Mankiw is a well respected economist, a major critic of the stimulus and auto bailouts, higher taxes and regulation,a a staunch supporter of free trade and his article on inequality is well worth reading. While he accepts the keynesian notion that the government should stimulate during bad times and have an expansionary monetary policy, he believes that we should do so with tax cuts. I happen to disagree with him on this, at present I agree more with Mr. Roubini, that in the present you want to be very cautious of inflation. But I know much less about economics than either of them, so I wont let my preference in politics lead me to call him a joke, or fashionably beat up on Harvard. By the way he was actually using the student suggestion as a way of illustrating that as a matter of theory a negative interest rate is possible. http://gregmankiw.blogspot.com/2009/04/more-on-negative-interest-rates.html
What this guy settles on is inflation of the money supply; a process well underway. The velocity of money has collapsed, which is causing price deflation in bubbly assets such as real estate.
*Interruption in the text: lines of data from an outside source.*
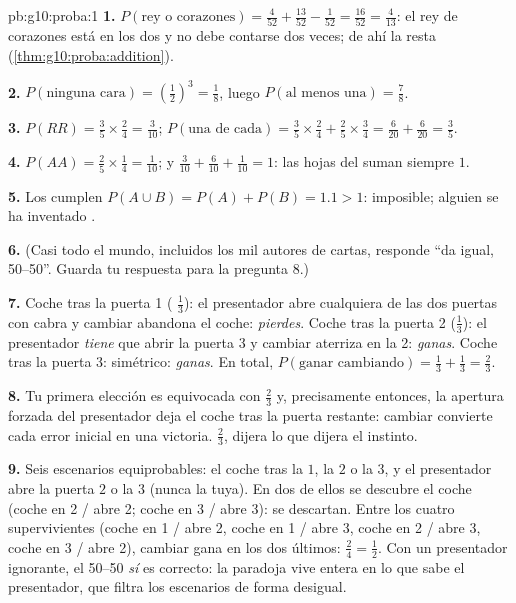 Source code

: \begin{solution}{pb:g10:proba:1}
\textbf{1.} $P(\text{rey o corazones}) = \frac{4}{52} +
\frac{13}{52} - \frac{1}{52} = \frac{16}{52} = \frac{4}{13}$: el rey de
corazones está en los dos  y no debe contarse dos veces; de ahí la
resta (\cref{thm:g10:proba:addition}).

\textbf{2.} $P(\text{ninguna cara}) = \left(\frac12\right)^3 = \frac18$,
luego $P(\text{al menos una}) = \frac78$.

\textbf{3.} $P(RR) = \frac35 \times \frac24 = \frac{3}{10}$;
$P(\text{una de cada}) = \frac35 \times \frac24 + \frac25
\times \frac34 = \frac{6}{20} + \frac{6}{20} = \frac35$.

\textbf{4.} $P(AA) = \frac25 \times \frac14 = \frac1{10}$; y
$\frac{3}{10} + \frac{6}{10} + \frac{1}{10} = 1$: las hojas del 
suman siempre $1$.

\textbf{5.} Los  cumplen $P(A \cup B) = P(A) +
P(B) = 1.1 > 1$: imposible; alguien se ha inventado .

\textbf{6.} (Casi todo el mundo, incluidos los mil autores de cartas,
responde ``da igual, 50--50''. Guarda tu respuesta para la pregunta 8.)

\textbf{7.} Coche tras la puerta 1 ( $\frac13$): el
presentador abre cualquiera de las dos puertas con cabra y cambiar
abandona el coche: \emph{pierdes}. Coche tras la puerta 2 ($\frac13$): el
presentador \emph{tiene} que abrir la puerta 3 y cambiar aterriza en la
2: \emph{ganas}. Coche tras la puerta 3: simétrico: \emph{ganas}. En
total, $P(\text{ganar cambiando}) = \frac13 + \frac13 = \frac23$.

\textbf{8.} Tu primera elección es equivocada con  $\frac23$
y, precisamente entonces, la apertura forzada del presentador deja el
coche tras la puerta restante: cambiar convierte cada error inicial en una
victoria. $\frac23$, dijera lo que dijera el instinto.

\textbf{9.} Seis escenarios equiprobables: el coche tras la $1$, la $2$ o
la $3$, y el presentador abre la puerta $2$ o la $3$ (nunca la tuya). En
dos de ellos se descubre el coche (coche en 2 / abre 2; coche en 3 / abre
3): se descartan. Entre los cuatro supervivientes (coche en 1 / abre 2,
coche en 1 / abre 3, coche en 2 / abre 3, coche en 3 / abre 2), cambiar
gana en los dos últimos: $\frac24 = \frac12$. Con un presentador
ignorante, el 50--50 \emph{sí} es correcto: la paradoja vive entera en lo
que sabe el presentador, que filtra los escenarios de forma desigual.


\end{solution}
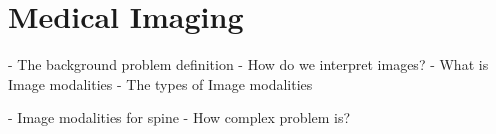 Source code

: \chapter{Medical Imaging}
\label{ch:rworks}


- The background problem definition
- How do we interpret images?
    - What is Image modalities
	- The types of Image modalities

- Image modalities for spine
- How complex problem is?  
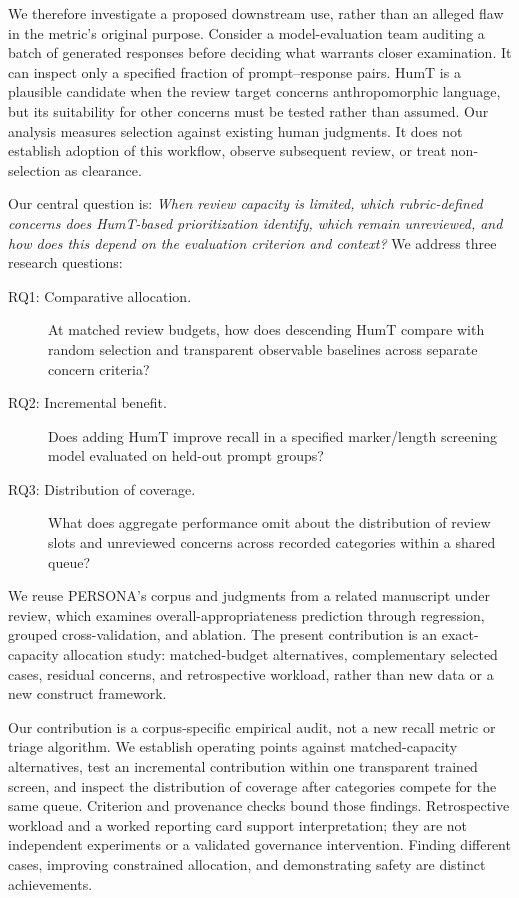 \documentclass[manuscript,screen,review,anonymous]{acmart}
\begin{document}
We therefore investigate a proposed downstream use, rather than an alleged flaw in the metric's original purpose. Consider a model-evaluation team auditing a batch of generated responses before deciding what warrants closer examination. It can inspect only a specified fraction of prompt--response pairs. HumT is a plausible candidate when the review target concerns anthropomorphic language, but its suitability for other concerns must be tested rather than assumed. Our analysis measures selection against existing human judgments. It does not establish adoption of this workflow, observe subsequent review, or treat non-selection as clearance.

Our central question is: \emph{When review capacity is limited, which rubric-defined concerns does HumT-based prioritization identify, which remain unreviewed, and how does this depend on the evaluation criterion and context?} We address three research questions:
\begin{description}
\item[RQ1: Comparative allocation.] At matched review budgets, how does descending HumT compare with random selection and transparent observable baselines across separate concern criteria?
\item[RQ2: Incremental benefit.] Does adding HumT improve recall in a specified marker/length screening model evaluated on held-out prompt groups?
\item[RQ3: Distribution of coverage.] What does aggregate performance omit about the distribution of review slots and unreviewed concerns across recorded categories within a shared queue?
\end{description}

We reuse PERSONA's corpus and judgments from a related manuscript under review, which examines overall-appropriateness prediction through regression, grouped cross-validation, and ablation. The present contribution is an exact-capacity allocation study: matched-budget alternatives, complementary selected cases, residual concerns, and retrospective workload, rather than new data or a new construct framework.

Our contribution is a corpus-specific empirical audit, not a new recall metric or triage algorithm. We establish operating points against matched-capacity alternatives, test an incremental contribution within one transparent trained screen, and inspect the distribution of coverage after categories compete for the same queue. Criterion and provenance checks bound those findings. Retrospective workload and a worked reporting card support interpretation; they are not independent experiments or a validated governance intervention. Finding different cases, improving constrained allocation, and demonstrating safety are distinct achievements.
\end{document}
Employment is plummeting, so I don't see any floor in sight in this price deflation. At some point, though, all of those printed dollars are going to come home to roost in the form of inflation in prices. The Fed is stuck.
Is "velocity of money" a term of art? What does it mean?
Mr Cavanaugh Sir,
Wikipedia is my friend. Maybe it doesn't like you.
Velocity is the ratio of nominal income to the quanitity of money. V = Py/M. P equals the price level, y is the real volume of goods and services produced, and M is the quantity of money.
Of course, the more famous way of putting it is MV = Py. The quantity of money times how often each dollar is spent on final goods and services each year is equal to the average amount of money spent on each final good or services (the price level) times the real volume of final goods and services produced.
Velocity is also the reciprocal of "k," which is the amount of money people choose to hold relative to their income. V = 1/k and Md = kPy. Ms=Md in equilibrium, so Ms = kPy. Rearrange and Ms */1k = Py.
Py is nominal income, total spending in the economy.
So, there you go... monetary theory in a nutshell.
If V and y don't change, then in the long run, the price level is proportionate to the quantity of money.
The only interest rates near zero are short term government bonds, FDIC insured deposits, and balances on deposit at the Federal Reserve bank. This are all low risk (because of government guarantees) very short term securities.
Long term risky secutires, like BAA corporate bonds have interest rates closer to 7%. No where near zero.
Anyway, if more people want to hold no risk, short term securities than anyone wants to supply, then the market response to that shortage is higher prices and lower yields. Why not negative? It isn't like all interest rates will be negative. Just for people who want to keep open their options (liquidity) and don't want to accept risk.
Of course, it won't happen because the government issues a low risk, short term debt instrument with zero interest--federal reserve notes.
If the goverment charged people for holding currency (like the peculiar scheme described by Mankiw,) then this would no longer be a restraint on market clearing. If hand-to-hand currency wasn't government guaranteed, say privately issued banknotes without deposit insurance, then maybe nominal interest rates on govenrment guaranteed debt could be negative.